The Importance of Being Seen

My old dojo had a teacher who, no matter how many people were in the class, you felt was talking just to you.  She could explain anything and led people to completely understand things they’d been struggling with for months. You would think getting 1:1 instruction from her would be ten times as good, but actually it was exactly the same, which felt much worse, because it became clear that none of the positive body language was in response to what you were doing or saying.  The rhythm was wrong, like an out of sync dub.  And it was really demoralizing.

This is what I think of every time I read the advice to praise children for hard work rather than intelligence.  Most American parents go overboard praising their children’s intelligence.  But if you praise their effort every time, they either learn your praise has no relation to their choices (bad) or you’re training them to ignore their own evaluation of how hard they worked and substitute yours (worse).  The only thing worse than a very smart child who thinks they can coast through life encountering their first real challenge is a very smart child who has been gaslit into thinking they’ve been paddling hard encountering their first real challenge.

3 thoughts on “The Importance of Being Seen”

  1. Praise the top 50% of work effort to start with (measuring problems, sure, but do your best) then taper it down a bit over time. This is in accordance with animal training models (see: don’t shoot the dog).

  2. This is what I think of every time I read the advice to praise children for hard work rather than intelligence. Most American parents go overboard praising their children’s intelligence.
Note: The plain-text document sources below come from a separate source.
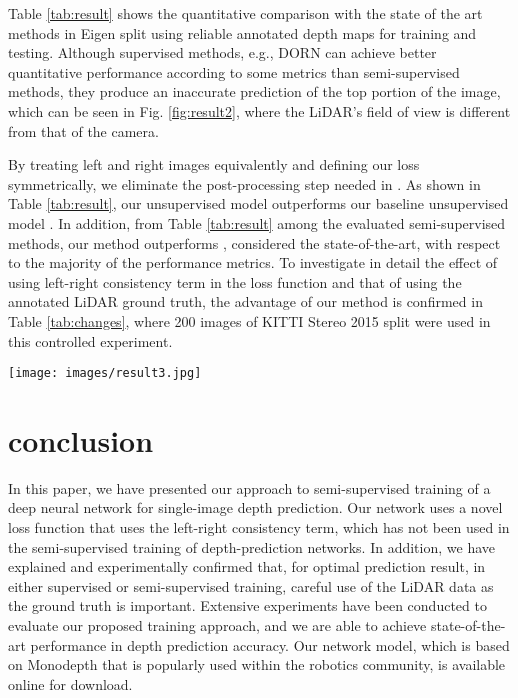 \documentclass[letterpaper, 10 pt, conference]{ieeeconf}
\begin{document}
Table \ref{tab:result} shows the quantitative comparison with the state of the art methods in Eigen split using reliable annotated depth maps for training and testing. Although supervised methods, e.g., DORN\cite{fu2018deep} can achieve better quantitative performance according to some metrics than semi-supervised methods, they produce an inaccurate prediction of the top portion of the image, which can be seen in Fig. \ref{fig:result2}, where the LiDAR's field of view is different from that of the camera.

By treating left and right images equivalently and defining our loss symmetrically, we eliminate the post-processing step needed in \cite{godard2017unsupervised}. As shown in Table \ref{tab:result}, our unsupervised model outperforms our baseline unsupervised model \cite{godard2017unsupervised}. In addition, from Table \ref{tab:result} among the evaluated semi-supervised methods, our method outperforms \cite{kuznietsov2017semi}, considered the state-of-the-art, with respect to the majority of the performance metrics. To investigate in detail the effect of using left-right consistency term in the loss function and that of using the annotated LiDAR ground truth, the advantage of our method is confirmed in Table \ref{tab:changes}, where 200 images of KITTI Stereo 2015 split\cite{Menze2018JPRS} were used in this controlled experiment.
 
 \begin{figure*} [!h]
        \centering
        \texttt{[image: images/result3.jpg]}
        \caption{Qualitative comparison between state-of-the-art methods. We use interpolation in ground truth for visualization purpose.}
        \label{fig:result2}
    \end{figure*}
    
    
\section{conclusion}
In this paper, we have presented our approach to semi-supervised training of a deep neural network for single-image depth prediction.  Our network uses a novel loss function that uses the left-right consistency term, which has not been used in the semi-supervised training of depth-prediction networks. In addition, we have explained and experimentally confirmed that, for optimal prediction result, in either supervised or semi-supervised training, careful use of the LiDAR data as the ground truth is important. Extensive experiments have been conducted to evaluate our proposed training approach, and we are able to achieve state-of-the-art performance in depth prediction accuracy.  Our network model, which is based on Monodepth that is popularly used within the robotics community, is available online for download.
\end{document}
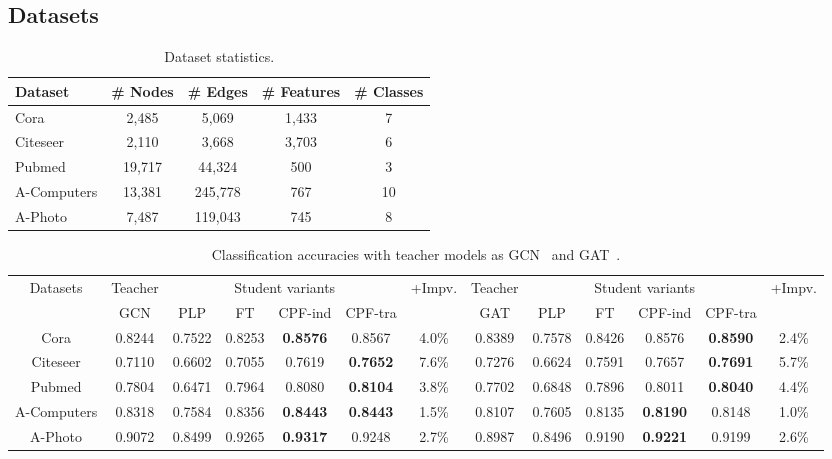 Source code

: \documentclass[sigconf]{acmart}
\begin{document}
\subsection{Datasets}
\begin{table}[htb]
    \centering
    \caption{Dataset statistics.}
    \resizebox{0.98\columnwidth}{!}
	{
    \begin{tabular}{l|cccc}
    \hline
        Dataset & \# Nodes & \# Edges & \# Features & \# Classes \\
    \hline
       Cora & 2,485 & 5,069 & 1,433 & 7 \\
       Citeseer & 2,110 & 3,668 & 3,703 & 6\\
       Pubmed & 19,717 & 44,324 & 500 & 3\\
       A-Computers & 13,381 & 245,778 & 767 & 10\\
       A-Photo & 7,487 & 119,043 & 745 & 8\\
     \hline
    \end{tabular}}
    \label{tab:data}
\end{table}

\begin{table*}[ht]
\centering
\caption{Classification accuracies with teacher models as GCN~\cite{kipf2016semi} and GAT~\cite{velivckovic2018graph}.}
\label{tab:acc1}
\begin{tabular}{|c|c|c|c|c|c|c||c|c|c|c|c|c|}
\hline
\multirow{2}{*}{Datasets} & Teacher & \multicolumn{4}{c|}{Student variants}               & \multirow{2}{*}{+Impv.} & Teacher & \multicolumn{4}{c|}{Student variants}               & \multirow{2}{*}{+Impv.} \\ \cline{2-6} \cline{8-12}
                          & GCN     & PLP    & FT     & CPF-ind         & CPF-tra         &                         & GAT     & PLP    & FT     & CPF-ind         & CPF-tra         &                         \\ \hline
Cora                      & 0.8244  & 0.7522 & 0.8253 & \textbf{0.8576} & 0.8567          & 4.0\%                   & 0.8389  & 0.7578 & 0.8426 & 0.8576          & \textbf{0.8590} & 2.4\%                   \\ \hline
Citeseer                  & 0.7110  & 0.6602 & 0.7055 & 0.7619          & \textbf{0.7652} & 7.6\%                   & 0.7276  & 0.6624 & 0.7591 & 0.7657          & \textbf{0.7691} & 5.7\%                   \\ \hline
Pubmed                    & 0.7804  & 0.6471 & 0.7964 & 0.8080          & \textbf{0.8104} & 3.8\%                   & 0.7702  & 0.6848 & 0.7896 & 0.8011          & \textbf{0.8040} & 4.4\%                   \\ \hline
A-Computers               & 0.8318  & 0.7584 & 0.8356 & \textbf{0.8443} & \textbf{0.8443} & 1.5\%                   & 0.8107  & 0.7605 & 0.8135 & \textbf{0.8190} & 0.8148          & 1.0\%                   \\ \hline
A-Photo                   & 0.9072  & 0.8499 & 0.9265 & \textbf{0.9317} & 0.9248          & 2.7\%                   & 0.8987  & 0.8496 & 0.9190 & \textbf{0.9221} & 0.9199          & 2.6\%                   \\ \hline
\end{tabular}
\end{table*}
\end{document}
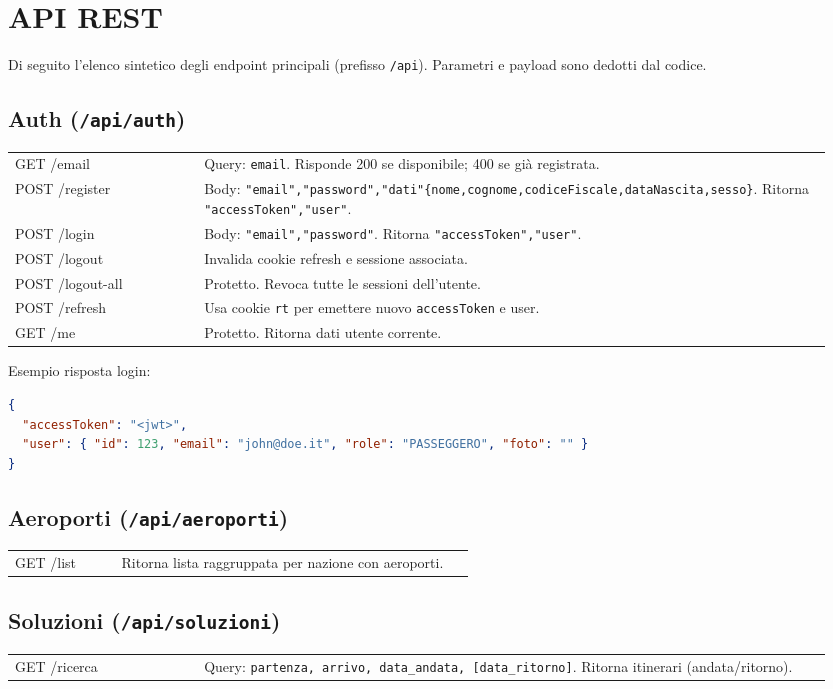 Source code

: \documentclass[11pt,a4paper]{article}
\begin{document}
\section{API REST}
Di seguito l'elenco sintetico degli endpoint principali (prefisso \texttt{/api}). Parametri e payload sono dedotti dal codice.

\subsection{Auth (\texttt{/api/auth})}
\begin{longtable}{p{0.22\linewidth}p{0.73\linewidth}}
GET /email & Query: \texttt{email}. Risponde 200 se disponibile; 400 se già registrata. \\
POST /register & Body: \texttt{"email","password","dati"\{nome,cognome,codiceFiscale,dataNascita,sesso\}}. Ritorna \texttt{"accessToken","user"}. \\
POST /login & Body: \texttt{"email","password"}. Ritorna \texttt{"accessToken","user"}. \\
POST /logout & Invalida cookie refresh e sessione associata. \\
POST /logout-all & Protetto. Revoca tutte le sessioni dell'utente. \\
POST /refresh & Usa cookie \texttt{rt} per emettere nuovo \texttt{accessToken} e user. \\
GET /me & Protetto. Ritorna dati utente corrente. \\
\end{longtable}

Esempio risposta login:
\begin{lstlisting}[language=JSON]
{
  "accessToken": "<jwt>",
  "user": { "id": 123, "email": "john@doe.it", "role": "PASSEGGERO", "foto": "" }
}
\end{lstlisting}

\subsection{Aeroporti (\texttt{/api/aeroporti})}
\begin{longtable}{p{0.22\linewidth}p{0.73\linewidth}}
GET /list & Ritorna lista raggruppata per nazione con aeroporti. \\
\end{longtable}

\subsection{Soluzioni (\texttt{/api/soluzioni})}
\begin{longtable}{p{0.22\linewidth}p{0.73\linewidth}}
GET /ricerca & Query: \texttt{partenza, arrivo, data\_andata, [data\_ritorno]}. Ritorna itinerari (andata/ritorno). \\
\end{longtable}
\end{document}
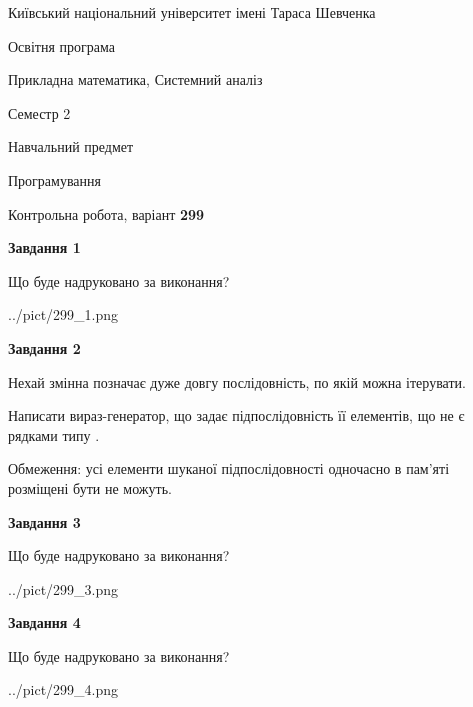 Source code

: \documentclass[12pt, ukrainian]{article}
\begin{document}
{{\begin {small}\par
{ \center  Київський національний університет імені Тараса Шевченка \par}
{\parbox {5 cm}{Освітня програма \hfill}{\parbox {8 cm}{Прикладна математика, Системний аналіз \hfill}}\parbox {5 cm}{\hfill Семестр 2}}\par
{\parbox {5 cm} {Навчальний предмет \hfill}\parbox {7 cm}{Програмування \hfill}\parbox {6cm}{\hfill}\par}\vspace{-7pt} \end{small}}{\center Контрольна робота, варіант  \No \textbf
{ 299 }\par}}
{
\begin {large}
{\begin {center}\textbf{Завдання 1}\end {center}}\par
Що буде надруковано за виконання?\par\par
\begin{center}
	{../pict/299_1.png}
\end{center}
\newpage

{\begin {center}\textbf{Завдання 2}\end {center}}\par
Нехай змінна  позначає дуже довгу послідовність, по якій можна ітерувати.

Написати вираз-генератор, що задає підпослідовність її елементів, що не є рядками типу .

Обмеження: усі елементи шуканої підпослідовності одночасно в пам'яті розміщені бути не можуть.\par
\newpage

{\begin {center}\textbf{Завдання 3}\end {center}}\par
Що буде надруковано за виконання?
\begin{center}
	{../pict/299_3.png}
\end{center}
\newpage

{\begin {center}\textbf{Завдання 4}\end {center}}\par
Що буде надруковано за виконання?\par
\begin{center}
	{../pict/299_4.png}
\end{center}
\newpage


\end{large}}
\end{document}
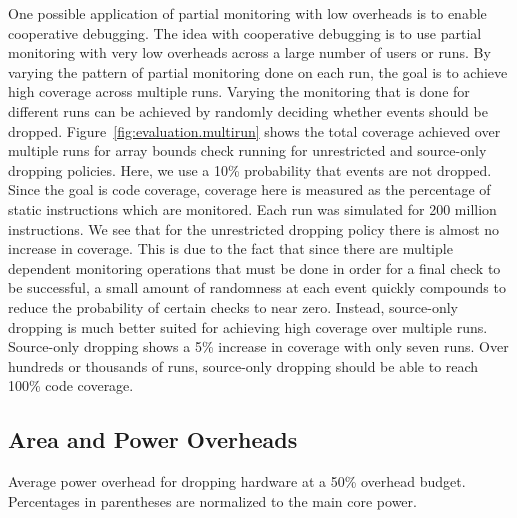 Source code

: One possible application of partial monitoring with low overheads is to enable
cooperative debugging. The idea with cooperative debugging is to use partial
monitoring with very low overheads across a large number of users or runs. By
varying the pattern of partial monitoring done on each run, the goal is to
achieve high coverage across multiple runs. Varying the monitoring that is
done for different runs can be achieved by randomly deciding whether events
should be dropped.
Figure~\ref{fig:evaluation.multirun} shows the total
coverage achieved over multiple runs for array bounds check running for
unrestricted and source-only dropping policies. Here, we use a 10\% probability
that events are not dropped. Since the goal is code coverage, coverage here is
measured as the percentage of static instructions which are monitored. Each run
was simulated for 200 million instructions. 
We see that for the unrestricted dropping policy there is almost no increase in
coverage.  This is due to the fact that since there are multiple dependent
monitoring operations that must be done in order for a final check to be
successful, a small amount of randomness at each event quickly compounds to
reduce the probability of certain checks to near zero. Instead, source-only
dropping is much better suited for achieving high coverage over multiple runs.
Source-only dropping shows a 5\% increase in coverage with only seven runs.
Over hundreds or thousands of runs, source-only dropping should be able to
reach 100\% code coverage.

\subsection{Area and Power Overheads}

\begin{table}[tb]
  \begin{center}
    \vspace{-0.0in}
    \begin{footnotesize}
    
    \end{footnotesize}
    \caption{Average power overhead for dropping hardware at a 50\% overhead
    budget. Percentages in parentheses are normalized to the main core
    power.}
    \vspace{-0.2in}
    \label{tab:evaluation.area_power}
  \end{center}
\end{table}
But if you praise their effort every time, they either learn your praise has no relation to their choices (bad) or you’re training them to ignore their own evaluation of how hard they worked and substitute yours (worse).

    I usually interpret this advice as “praise your child when they work hard,” not “praise your child for working hard whenever they do something good.” Although I guess the latter strategy *is* what’s implied by Dweck’s experiments with praising kids for doing well on math tests that they haven’t prepped for at all.